-------- PROVIDED RECORDS
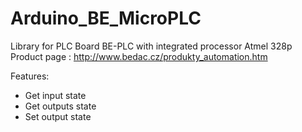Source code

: # Arduino_BE_MicroPLC
Library for PLC Board BE-PLC with integrated processor Atmel 328p
Product page : http://www.bedac.cz/produkty_automation.htm

Features:
* Get input state
* Get outputs state
* Set output state
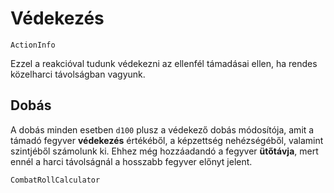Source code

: # Védekezés

`ActionInfo`

Ezzel a reakcióval tudunk védekezni az ellenfél támadásai ellen, ha rendes közelharci távolságban vagyunk.

## Dobás

A dobás minden esetben `d100` plusz a védekező dobás módosítója, amit a támadó fegyver **védekezés** értékéből, a képzettség nehézségéből, valamint szintjéből számolunk ki. Ehhez még hozzáadandó a fegyver **ütőtávja**, mert ennél a harci távolságnál a hosszabb fegyver előnyt jelent.

`CombatRollCalculator`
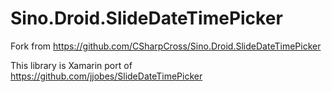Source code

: # Sino.Droid.SlideDateTimePicker

Fork from https://github.com/CSharpCross/Sino.Droid.SlideDateTimePicker

This library is Xamarin port of https://github.com/jjobes/SlideDateTimePicker

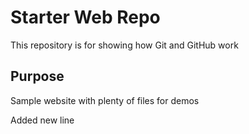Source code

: # Starter Web Repo

This repository is for showing how Git and GitHub work

## Purpose

Sample website with plenty of files for demos

Added new line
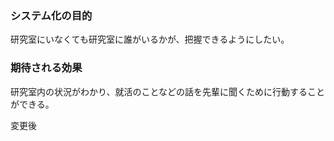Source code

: ### システム化の目的
研究室にいなくても研究室に誰がいるかが、把握できるようにしたい。

### 期待される効果
研究室内の状況がわかり、就活のことなどの話を先輩に聞くために行動することができる。

変更後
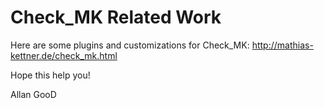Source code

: # Check_MK Related Work

Here are some plugins and customizations for Check_MK: http://mathias-kettner.de/check_mk.html

Hope this help you!

Allan GooD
----------------
• _YOUR INSTRUCTIONS_:
Wherever the string "state" occurs in the entries, copy that whole line.

• _ANSWER TO THIS TASK_:
* Get input state
* Get outputs state
* Set output state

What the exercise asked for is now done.